Sprachnormierungen und die Utopie der Gleichheit.
Die Political Correctness, wie wir sie heute kennen, hat ihren Ursprung in der amerikanischen Bürgerrechtsbewegung beziehungsweise in der Gleichberechtigungsbewegung. Ausgehend von den nordamerikanischen Universitäten setzte die PC-Bewegung seit den 60er Jahren zu einem unvergleichlichen Siegeszug an. Die linken Protestler verbanden mit der Political Correctness die Hoffnung, dass eine veränderte Sprache auch Diskriminierungen von benachteiligten Gruppen – vor allem die Diskriminierung der schwarzen Minderheit und die Diskriminierung der Frauen – abschaffen würde. Kontinuierlich wurde ein rigider Sprachkodex kreiert, der schließlich allen nur denkbaren Minderheiten gerecht werden sollte. Als Allzweckwaffe der Bedenkenträger steigerten sich die politisch korrekten Sprachnormierungen bis ins Absurde. Alle Minderheiten mit ihren individuellen Anliegen sollten berücksichtigt werden. Dass dies zum Scheitern verurteilt ist, müsste eigentlich jeder einsehen.
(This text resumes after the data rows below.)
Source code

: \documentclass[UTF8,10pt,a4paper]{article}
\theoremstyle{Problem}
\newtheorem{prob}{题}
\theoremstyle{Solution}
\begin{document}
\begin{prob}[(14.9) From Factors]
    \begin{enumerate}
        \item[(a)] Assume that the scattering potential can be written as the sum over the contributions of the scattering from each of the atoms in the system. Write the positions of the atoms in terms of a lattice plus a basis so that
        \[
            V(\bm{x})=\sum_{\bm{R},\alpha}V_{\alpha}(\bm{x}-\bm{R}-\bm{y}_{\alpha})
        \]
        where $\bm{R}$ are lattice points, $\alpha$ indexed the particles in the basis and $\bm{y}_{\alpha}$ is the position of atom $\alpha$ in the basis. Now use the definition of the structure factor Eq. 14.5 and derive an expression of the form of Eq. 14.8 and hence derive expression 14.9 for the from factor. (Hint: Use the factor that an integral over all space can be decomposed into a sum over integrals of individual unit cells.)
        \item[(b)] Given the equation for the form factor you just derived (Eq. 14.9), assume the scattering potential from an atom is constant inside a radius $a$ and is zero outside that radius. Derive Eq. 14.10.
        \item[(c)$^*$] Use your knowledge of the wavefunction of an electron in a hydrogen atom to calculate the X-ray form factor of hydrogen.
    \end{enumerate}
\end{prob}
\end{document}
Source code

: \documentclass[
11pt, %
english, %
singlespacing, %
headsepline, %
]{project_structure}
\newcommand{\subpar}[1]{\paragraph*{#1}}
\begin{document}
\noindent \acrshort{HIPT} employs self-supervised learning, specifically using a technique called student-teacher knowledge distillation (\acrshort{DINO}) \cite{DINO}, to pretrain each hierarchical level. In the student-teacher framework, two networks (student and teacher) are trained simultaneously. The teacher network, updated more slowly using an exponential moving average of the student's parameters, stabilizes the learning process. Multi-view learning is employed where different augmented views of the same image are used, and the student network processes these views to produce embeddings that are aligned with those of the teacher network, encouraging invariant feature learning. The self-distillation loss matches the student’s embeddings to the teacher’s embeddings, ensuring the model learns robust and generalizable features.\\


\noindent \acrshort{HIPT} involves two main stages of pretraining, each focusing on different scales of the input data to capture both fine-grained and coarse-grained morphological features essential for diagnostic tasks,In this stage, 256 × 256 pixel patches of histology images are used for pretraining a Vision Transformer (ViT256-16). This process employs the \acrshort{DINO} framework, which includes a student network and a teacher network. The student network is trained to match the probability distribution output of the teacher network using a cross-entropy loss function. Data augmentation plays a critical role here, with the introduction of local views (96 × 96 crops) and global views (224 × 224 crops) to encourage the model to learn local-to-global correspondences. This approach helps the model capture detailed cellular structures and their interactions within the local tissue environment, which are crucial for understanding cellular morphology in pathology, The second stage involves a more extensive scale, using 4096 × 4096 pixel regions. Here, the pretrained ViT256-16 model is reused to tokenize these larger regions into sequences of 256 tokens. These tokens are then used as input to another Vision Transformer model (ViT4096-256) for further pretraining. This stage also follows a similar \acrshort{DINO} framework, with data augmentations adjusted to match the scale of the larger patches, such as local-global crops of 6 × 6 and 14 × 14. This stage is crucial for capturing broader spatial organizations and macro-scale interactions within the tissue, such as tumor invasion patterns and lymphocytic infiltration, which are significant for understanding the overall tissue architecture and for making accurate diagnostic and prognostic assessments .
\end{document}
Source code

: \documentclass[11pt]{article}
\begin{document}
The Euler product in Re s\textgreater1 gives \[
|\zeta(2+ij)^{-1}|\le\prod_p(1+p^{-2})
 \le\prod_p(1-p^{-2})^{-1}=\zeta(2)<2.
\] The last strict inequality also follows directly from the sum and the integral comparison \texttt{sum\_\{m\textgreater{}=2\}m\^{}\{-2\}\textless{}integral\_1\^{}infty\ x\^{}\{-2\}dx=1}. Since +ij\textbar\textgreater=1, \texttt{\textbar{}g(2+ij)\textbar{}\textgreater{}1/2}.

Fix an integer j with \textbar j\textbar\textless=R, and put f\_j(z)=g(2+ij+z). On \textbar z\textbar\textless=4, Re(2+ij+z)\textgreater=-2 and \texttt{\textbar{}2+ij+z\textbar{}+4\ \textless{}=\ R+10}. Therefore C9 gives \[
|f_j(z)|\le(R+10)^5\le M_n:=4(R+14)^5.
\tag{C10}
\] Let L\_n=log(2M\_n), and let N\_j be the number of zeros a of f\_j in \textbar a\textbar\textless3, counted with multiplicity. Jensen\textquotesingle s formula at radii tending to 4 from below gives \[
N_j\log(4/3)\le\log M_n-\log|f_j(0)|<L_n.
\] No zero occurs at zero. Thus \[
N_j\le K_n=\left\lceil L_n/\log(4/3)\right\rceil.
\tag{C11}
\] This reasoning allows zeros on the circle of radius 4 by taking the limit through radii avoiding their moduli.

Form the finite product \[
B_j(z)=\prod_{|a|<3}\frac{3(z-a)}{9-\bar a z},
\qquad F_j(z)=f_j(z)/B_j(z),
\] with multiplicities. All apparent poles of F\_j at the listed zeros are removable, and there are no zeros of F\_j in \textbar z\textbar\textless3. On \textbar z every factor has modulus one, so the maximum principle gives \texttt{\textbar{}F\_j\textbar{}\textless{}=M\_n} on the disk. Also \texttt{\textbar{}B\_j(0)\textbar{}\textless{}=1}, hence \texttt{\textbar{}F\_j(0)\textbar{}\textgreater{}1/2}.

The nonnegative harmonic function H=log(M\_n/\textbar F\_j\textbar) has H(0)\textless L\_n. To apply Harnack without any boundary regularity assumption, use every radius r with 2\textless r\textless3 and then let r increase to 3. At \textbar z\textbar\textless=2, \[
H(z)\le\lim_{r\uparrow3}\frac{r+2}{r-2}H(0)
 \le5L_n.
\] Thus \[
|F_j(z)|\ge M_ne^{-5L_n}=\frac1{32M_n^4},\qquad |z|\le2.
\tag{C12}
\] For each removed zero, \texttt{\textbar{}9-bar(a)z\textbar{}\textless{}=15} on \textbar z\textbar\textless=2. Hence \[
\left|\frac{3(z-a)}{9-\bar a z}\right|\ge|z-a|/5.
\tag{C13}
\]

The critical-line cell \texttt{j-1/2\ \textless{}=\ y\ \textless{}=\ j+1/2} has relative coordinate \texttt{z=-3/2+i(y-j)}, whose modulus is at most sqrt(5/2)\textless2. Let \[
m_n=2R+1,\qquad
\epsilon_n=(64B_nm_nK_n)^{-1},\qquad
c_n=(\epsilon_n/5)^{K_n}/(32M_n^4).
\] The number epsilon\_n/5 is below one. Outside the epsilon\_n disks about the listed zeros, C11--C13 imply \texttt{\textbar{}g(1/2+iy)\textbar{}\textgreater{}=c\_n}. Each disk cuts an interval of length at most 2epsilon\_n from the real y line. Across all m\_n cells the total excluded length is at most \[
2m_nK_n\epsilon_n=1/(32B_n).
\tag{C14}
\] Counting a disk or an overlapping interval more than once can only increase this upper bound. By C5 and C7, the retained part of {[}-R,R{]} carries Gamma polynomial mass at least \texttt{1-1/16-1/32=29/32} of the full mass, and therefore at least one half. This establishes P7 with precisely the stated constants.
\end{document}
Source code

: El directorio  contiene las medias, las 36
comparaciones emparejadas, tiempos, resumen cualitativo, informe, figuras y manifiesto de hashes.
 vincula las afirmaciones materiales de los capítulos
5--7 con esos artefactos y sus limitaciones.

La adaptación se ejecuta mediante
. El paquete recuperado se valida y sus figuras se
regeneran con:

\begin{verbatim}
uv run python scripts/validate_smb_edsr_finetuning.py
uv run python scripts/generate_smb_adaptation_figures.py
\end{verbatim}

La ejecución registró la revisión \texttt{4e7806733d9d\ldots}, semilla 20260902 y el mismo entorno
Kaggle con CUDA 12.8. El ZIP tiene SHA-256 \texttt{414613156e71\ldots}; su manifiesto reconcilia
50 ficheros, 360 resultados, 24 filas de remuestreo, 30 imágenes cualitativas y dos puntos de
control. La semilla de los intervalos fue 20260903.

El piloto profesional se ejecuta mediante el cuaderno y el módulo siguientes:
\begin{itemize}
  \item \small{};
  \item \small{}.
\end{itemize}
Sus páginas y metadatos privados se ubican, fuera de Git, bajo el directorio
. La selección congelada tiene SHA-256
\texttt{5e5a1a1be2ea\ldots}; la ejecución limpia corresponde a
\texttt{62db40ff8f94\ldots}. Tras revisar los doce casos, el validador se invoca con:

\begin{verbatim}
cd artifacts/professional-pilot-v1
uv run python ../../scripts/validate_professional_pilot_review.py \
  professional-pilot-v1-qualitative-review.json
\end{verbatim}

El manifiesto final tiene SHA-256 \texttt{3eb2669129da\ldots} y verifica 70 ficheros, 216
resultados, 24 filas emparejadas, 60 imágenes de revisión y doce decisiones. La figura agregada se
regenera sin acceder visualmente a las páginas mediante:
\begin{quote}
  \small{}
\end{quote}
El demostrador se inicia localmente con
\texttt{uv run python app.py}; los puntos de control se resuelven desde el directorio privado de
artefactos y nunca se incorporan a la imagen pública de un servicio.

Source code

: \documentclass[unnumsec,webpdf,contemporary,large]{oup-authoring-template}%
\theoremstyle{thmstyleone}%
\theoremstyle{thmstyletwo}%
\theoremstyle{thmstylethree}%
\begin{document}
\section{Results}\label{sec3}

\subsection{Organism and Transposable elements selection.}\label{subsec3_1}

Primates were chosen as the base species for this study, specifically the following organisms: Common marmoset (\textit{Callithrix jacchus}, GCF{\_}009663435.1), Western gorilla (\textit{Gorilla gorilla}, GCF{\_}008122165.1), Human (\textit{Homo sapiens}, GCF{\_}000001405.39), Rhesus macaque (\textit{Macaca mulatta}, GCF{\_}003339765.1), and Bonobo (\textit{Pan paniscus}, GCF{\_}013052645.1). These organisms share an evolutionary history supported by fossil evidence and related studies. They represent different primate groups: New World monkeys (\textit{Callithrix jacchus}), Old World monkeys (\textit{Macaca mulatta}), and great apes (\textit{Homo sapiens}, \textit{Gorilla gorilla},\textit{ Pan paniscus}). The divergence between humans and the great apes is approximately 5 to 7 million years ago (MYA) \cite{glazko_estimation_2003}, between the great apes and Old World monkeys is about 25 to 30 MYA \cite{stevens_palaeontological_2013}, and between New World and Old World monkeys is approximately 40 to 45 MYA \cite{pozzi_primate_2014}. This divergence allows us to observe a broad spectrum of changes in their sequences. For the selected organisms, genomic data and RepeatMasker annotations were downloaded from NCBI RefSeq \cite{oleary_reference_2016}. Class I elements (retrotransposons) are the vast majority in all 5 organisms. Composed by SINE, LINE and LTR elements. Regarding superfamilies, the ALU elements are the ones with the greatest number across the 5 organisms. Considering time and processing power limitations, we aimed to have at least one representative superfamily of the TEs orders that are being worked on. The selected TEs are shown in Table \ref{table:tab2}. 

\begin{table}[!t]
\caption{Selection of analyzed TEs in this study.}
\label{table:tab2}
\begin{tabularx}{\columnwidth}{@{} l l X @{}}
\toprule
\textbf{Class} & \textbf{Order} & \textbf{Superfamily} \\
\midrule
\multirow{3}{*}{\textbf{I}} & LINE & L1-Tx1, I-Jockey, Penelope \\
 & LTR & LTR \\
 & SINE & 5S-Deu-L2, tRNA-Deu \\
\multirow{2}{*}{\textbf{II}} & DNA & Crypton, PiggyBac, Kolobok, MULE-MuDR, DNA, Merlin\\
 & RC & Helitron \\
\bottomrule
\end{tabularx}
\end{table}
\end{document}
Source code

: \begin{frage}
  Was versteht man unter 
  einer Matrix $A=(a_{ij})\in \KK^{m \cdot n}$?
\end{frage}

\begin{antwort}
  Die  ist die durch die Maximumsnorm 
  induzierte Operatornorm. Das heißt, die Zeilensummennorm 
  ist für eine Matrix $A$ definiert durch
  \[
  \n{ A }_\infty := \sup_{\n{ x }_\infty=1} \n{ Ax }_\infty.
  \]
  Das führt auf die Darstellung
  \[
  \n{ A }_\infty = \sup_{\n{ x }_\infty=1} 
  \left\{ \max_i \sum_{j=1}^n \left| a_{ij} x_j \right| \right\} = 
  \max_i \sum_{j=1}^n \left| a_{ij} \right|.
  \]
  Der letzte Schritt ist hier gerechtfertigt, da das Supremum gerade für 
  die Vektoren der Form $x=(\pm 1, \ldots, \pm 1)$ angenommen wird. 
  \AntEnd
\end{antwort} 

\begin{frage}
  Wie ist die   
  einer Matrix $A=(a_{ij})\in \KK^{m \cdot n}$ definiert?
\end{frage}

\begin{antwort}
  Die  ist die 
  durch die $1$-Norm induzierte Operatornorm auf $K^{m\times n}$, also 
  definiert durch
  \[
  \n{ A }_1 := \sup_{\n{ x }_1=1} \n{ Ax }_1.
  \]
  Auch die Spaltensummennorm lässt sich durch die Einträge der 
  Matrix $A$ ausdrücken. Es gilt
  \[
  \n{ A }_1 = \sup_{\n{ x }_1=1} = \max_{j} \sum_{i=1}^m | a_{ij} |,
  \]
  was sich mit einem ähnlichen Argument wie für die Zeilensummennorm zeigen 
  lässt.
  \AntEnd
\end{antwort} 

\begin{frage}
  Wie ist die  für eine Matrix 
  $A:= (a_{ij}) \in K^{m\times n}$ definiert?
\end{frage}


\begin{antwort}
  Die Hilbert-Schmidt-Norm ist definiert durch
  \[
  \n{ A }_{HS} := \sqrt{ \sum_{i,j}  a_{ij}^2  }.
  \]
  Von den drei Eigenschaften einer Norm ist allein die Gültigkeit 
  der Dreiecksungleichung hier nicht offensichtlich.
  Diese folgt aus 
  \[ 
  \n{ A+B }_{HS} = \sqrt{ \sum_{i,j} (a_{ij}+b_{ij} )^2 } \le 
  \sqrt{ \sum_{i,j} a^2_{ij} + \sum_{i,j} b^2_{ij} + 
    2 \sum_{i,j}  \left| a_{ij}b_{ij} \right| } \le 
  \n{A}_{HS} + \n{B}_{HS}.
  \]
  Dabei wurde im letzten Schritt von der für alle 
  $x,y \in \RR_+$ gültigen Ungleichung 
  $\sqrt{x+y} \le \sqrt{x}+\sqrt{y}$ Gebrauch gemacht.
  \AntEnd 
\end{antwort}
Die Daseinsberechtigung der Sprachmanipulierer.
Die Komplexität der politisch korrekten Sprache wird noch dadurch gesteigert, dass sich die entsprechenden Begriffe in rasanter Geschwindigkeit abnutzen. Begriffe, die gestern noch politisch korrekt waren, sind heute schon überkommen und gelten als diskriminierend. Sei es aus Übereifer, sei es aus reiner Daseinsrechtfertigung: In regelmäßigen Abständen frisst die Political Correctness ihre eigenen Wortschöpfungen, nur um anschließend neue Begriffe auszuspeien. Zur Verdeutlichung: Die politisch korrekte Bezeichnung der Nachkommen der afrikanischen Sklaven – oder politisch korrekt gesagt: der versklavten Afrikaner (hierauf wird Wert gelegt) – ist in Amerika bekanntlich von entscheidender Bedeutung. Eine Diskussion hierüber ist nur mit äußerster Sensibilität zu führen. Wer sich an dieses Thema wagt, sollte schon wissen, worauf er sich einlässt. An der Bezeichnung jener, die früher „Neger“ genannt wurden, lassen sich die Entwicklungsschritte gut verdeutlichen. Das abwertende „Neger“ oder „Nigger“ wurde durch „colored people“ ersetzt. „Colored people“ wurde wiederum zu „black people“. Und die „black people“ wichen schließlich den „Afro-Americans“ oder später den „African Americans“. Zurzeit wird die Bezeichnung „persons of African race“ favorisiert. Es wird nicht mehr lange dauern bis die Araber Nordafrikas dagegen aufbegehren. Was letztendlich durch diese zahlreichen Umbenennungen erreicht wurde, ist nicht eine gesellschaftliche Besserstellung der Schwarzen, sondern nur ein hohes Maß an Verwirrung und Unsicherheit in der Bevölkerung.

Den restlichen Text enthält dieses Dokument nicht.